Cell envelope stress in mycobacteria is regulated by the novel signal transduction ATPase IniR in response to trehalose

The cell envelope of mycobacteria is a highly unique and complex structure that is functionally equivalent to that of Gram-negative bacteria to protect the bacterial cell. Defects in the integrity or assembly of this cell envelope must be sensed to allow the induction of stress response systems. The promoter that is specifically and most strongly induced upon exposure to ethambutol and isoniazid, first line drugs that affect cell envelope biogenesis, is the iniBAC promoter. In this study, we set out to identify the regulator of the iniBAC operon in Mycobacterium marinum using an unbiased transposon mutagenesis screen in a constitutively iniBAC-expressing mutant background. We obtained multiple mutants in the mce1 locus as well as mutants in an uncharacterized putative transcriptional regulator (MMAR_0612). This latter gene was shown to function as the iniBAC regulator, as overexpression resulted in constitutive iniBAC induction, whereas a knockout mutant was unable to respond to the presence of ethambutol and isoniazid. Experiments with the M. tuberculosis homologue (Rv0339c) showed identical results. RNAseq experiments showed that this regulatory gene was exclusively involved in the regulation of the iniBAC operon. We therefore propose to name this dedicated regulator iniBAC Regulator (IniR). IniR belongs to the family of signal transduction ATPases with numerous domains, including a putative sugar-binding domain. Upon testing different sugars, we identified trehalose as an activator and metabolic cue for iniBAC activation, which could also explain the effect of the mce1 mutations. In conclusion, cell envelope stress in mycobacteria is regulated by IniR in a cascade that includes trehalose.

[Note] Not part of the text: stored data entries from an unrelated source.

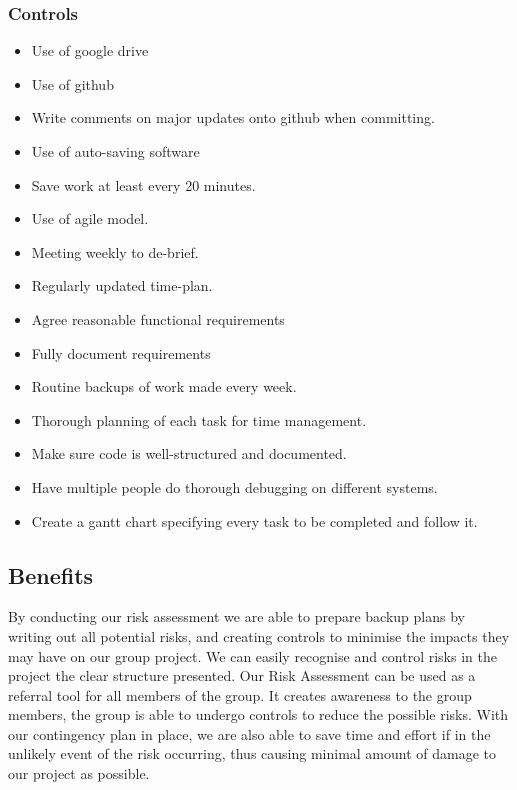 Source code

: \documentclass[12pt]{article}
\begin{document}
			\subsubsection{Controls}
				\begin{itemize}
					\item Use of google drive
					\item Use of github
					\item Write comments on major updates onto github when committing.
					\item Use of auto-saving software
					\item Save work at least every 20 minutes.
					\item Use of agile model.
					\item Meeting weekly to de-brief.
					\item Regularly updated time-plan.
					\item Agree reasonable functional requirements
					\item Fully document requirements
					\item Routine backups of work made every week.
					\item Thorough planning of each task for time management.
					\item Make sure code is well-structured and documented.
					\item Have multiple people do thorough debugging on different systems.
					\item Create a gantt chart specifying every task to be completed and follow it. 
				\end{itemize}

		\subsection{Benefits}

			By conducting our risk assessment we are able to prepare backup plans by writing out all potential risks, and creating controls to minimise the impacts they may have on our group project. We can easily recognise and control risks in the project the clear structure presented. Our Risk Assessment can be used as a referral tool for all members of the group. It creates awareness to the group members, the group is able to undergo controls to reduce the possible risks. With our contingency plan in place, we are also able to save time and effort if in the unlikely event of the risk occurring, thus causing minimal amount of damage to our project as possible. 
\end{document}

Author summary The mycobacterial cell wall is a complex and unique structure that protects extremely well against harmful compounds. Understanding the biogenesis and functioning of this cell envelope is essential to be able to effectively target mycobacteria. One way to uncover cell envelope functionality is to study stress mechanisms that are induced when the cell envelope is damaged. Here, we describe the identification of a major cell envelope stress regulator and the inducing signal. As stress inducers we have used antimycobacterial drugs that target the biogenesis of the mycobacterial cell envelope, as these have previously been shown to specifically induce the major cell wall stress operon iniBAC. We have identified a multi-domain regulator that is essential for the induction of this operon to transduce cell envelope stress and named this IniR. Importantly, we were also able to show that cell envelope stress signaling was induced by free trehalose. Trehalose is a central unit in many mycobacterial lipids and mycobacteria have a dedicated trehalose salvage pathway that is used when lipids are degraded and recycled. We hypothesize that lipid turnover and concomitant release of free trehalose in the cell envelope is a signal for cell envelope stress in mycobacteria.